Quote from: vandermolen on September 14, 2008, 02:07:10 AM
Do you know the new Somm CD of VW conducting his 5th Symphony from the Proms in the early 1950s? That is an essential CD for VW fans I think.

Yes I do and yes, I totally agree. A month ago, I smuggled it into the house just as you do.  8) :D ;)
... music is not only an 'entertainment', nor a mere luxury, but a necessity of the spiritual if not of the physical life, an opening of those magic casements through which we can catch a glimpse of that country where ultimate reality will be found.    RVW, 1948

M forever

Quote from: Lethe on September 13, 2008, 11:29:11 PM
It is unfortunately very short. Link

Still very interesting to hear. Thanks a lot!
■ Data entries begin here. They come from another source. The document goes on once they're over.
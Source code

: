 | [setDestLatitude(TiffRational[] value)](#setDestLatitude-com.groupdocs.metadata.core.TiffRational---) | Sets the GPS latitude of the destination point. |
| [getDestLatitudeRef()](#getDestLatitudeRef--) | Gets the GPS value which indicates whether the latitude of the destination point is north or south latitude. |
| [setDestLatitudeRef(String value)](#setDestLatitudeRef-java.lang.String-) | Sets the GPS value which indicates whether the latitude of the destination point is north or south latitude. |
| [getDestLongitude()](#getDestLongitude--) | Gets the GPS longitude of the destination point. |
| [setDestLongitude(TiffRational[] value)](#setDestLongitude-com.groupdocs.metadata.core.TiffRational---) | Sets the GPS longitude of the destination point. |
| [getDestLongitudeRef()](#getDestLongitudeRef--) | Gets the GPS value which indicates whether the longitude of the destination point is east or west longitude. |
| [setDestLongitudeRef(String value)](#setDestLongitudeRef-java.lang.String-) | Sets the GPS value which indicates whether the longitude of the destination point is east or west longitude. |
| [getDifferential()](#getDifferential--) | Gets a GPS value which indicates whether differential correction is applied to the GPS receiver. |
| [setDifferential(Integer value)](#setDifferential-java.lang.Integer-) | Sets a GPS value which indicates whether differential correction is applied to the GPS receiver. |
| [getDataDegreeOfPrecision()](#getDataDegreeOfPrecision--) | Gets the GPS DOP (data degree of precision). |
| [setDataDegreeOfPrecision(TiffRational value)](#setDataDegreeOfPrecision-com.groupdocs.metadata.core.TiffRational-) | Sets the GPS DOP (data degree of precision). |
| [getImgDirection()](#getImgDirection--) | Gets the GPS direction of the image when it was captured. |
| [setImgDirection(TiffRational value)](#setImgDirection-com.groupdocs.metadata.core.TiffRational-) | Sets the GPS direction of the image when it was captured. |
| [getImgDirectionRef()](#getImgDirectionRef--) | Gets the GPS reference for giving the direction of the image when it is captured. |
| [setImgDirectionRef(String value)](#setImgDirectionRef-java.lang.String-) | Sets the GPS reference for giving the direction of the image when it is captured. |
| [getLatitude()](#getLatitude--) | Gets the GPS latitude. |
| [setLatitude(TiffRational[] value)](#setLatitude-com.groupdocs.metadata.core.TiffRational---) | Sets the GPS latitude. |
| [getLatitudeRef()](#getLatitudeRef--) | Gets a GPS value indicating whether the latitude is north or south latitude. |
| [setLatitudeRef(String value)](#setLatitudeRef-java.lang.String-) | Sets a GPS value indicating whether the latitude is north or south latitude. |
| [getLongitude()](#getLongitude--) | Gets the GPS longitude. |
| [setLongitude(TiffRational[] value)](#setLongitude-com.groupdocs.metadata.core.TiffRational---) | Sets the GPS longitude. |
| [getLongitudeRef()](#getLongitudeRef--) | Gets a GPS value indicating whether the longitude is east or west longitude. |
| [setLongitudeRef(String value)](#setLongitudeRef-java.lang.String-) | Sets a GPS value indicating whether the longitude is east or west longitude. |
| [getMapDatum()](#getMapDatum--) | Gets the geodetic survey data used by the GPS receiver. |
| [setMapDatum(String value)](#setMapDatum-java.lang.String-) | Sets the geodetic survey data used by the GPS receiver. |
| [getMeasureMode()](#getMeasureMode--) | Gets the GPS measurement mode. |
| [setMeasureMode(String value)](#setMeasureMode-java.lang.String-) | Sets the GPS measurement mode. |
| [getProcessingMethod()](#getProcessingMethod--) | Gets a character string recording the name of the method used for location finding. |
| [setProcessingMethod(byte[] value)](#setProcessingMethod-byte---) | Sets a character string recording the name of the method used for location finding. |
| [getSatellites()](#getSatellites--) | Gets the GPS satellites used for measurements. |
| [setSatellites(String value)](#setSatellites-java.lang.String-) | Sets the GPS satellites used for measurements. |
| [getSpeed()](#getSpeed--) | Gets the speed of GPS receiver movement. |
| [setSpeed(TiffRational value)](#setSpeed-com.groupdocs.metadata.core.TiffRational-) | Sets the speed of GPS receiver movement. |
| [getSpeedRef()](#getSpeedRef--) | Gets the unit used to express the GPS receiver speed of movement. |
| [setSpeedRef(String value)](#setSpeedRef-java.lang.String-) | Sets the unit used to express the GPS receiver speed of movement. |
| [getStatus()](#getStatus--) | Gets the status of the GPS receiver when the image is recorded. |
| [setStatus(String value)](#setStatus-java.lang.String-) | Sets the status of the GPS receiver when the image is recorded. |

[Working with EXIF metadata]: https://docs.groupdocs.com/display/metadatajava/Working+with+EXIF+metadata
That reminds of a similar spontaneous speech which I have read about, but never heard. When Karajan recorded "Die Meistersinger von Nürnberg" in Dresden for EMI in the 70s (when Dresden was in the communist Eastern part of Germany), he made a short speech at the end of the sessions when they had recorded everything except for the overture and the tape was running, thanking the orchestra and chorus for the work they had done, and apparently, he also made a few remarks about the political situation and what a shame it was that East and West were separated. The secret police agents who were there to monitor the sessions didn't like that and demanded from the EMI engineer that the tape should be deleted or handed over, but I think they somehow managed to smuggle it out. I winder if that is available somewhere. It would be very interesting to hear.

vandermolen

Quote from: Christo on September 14, 2008, 05:59:30 AM


Yes I do and yes, I totally agree. A month ago, I smuggled it into the house just as you do.  8) :D ;)

:)
"Courage is going from failure to failure without losing enthusiasm" (Churchill).

'The test of a work of art is, in the end, our affection for it, not our ability to explain why it is good' (Stanley Kubrick).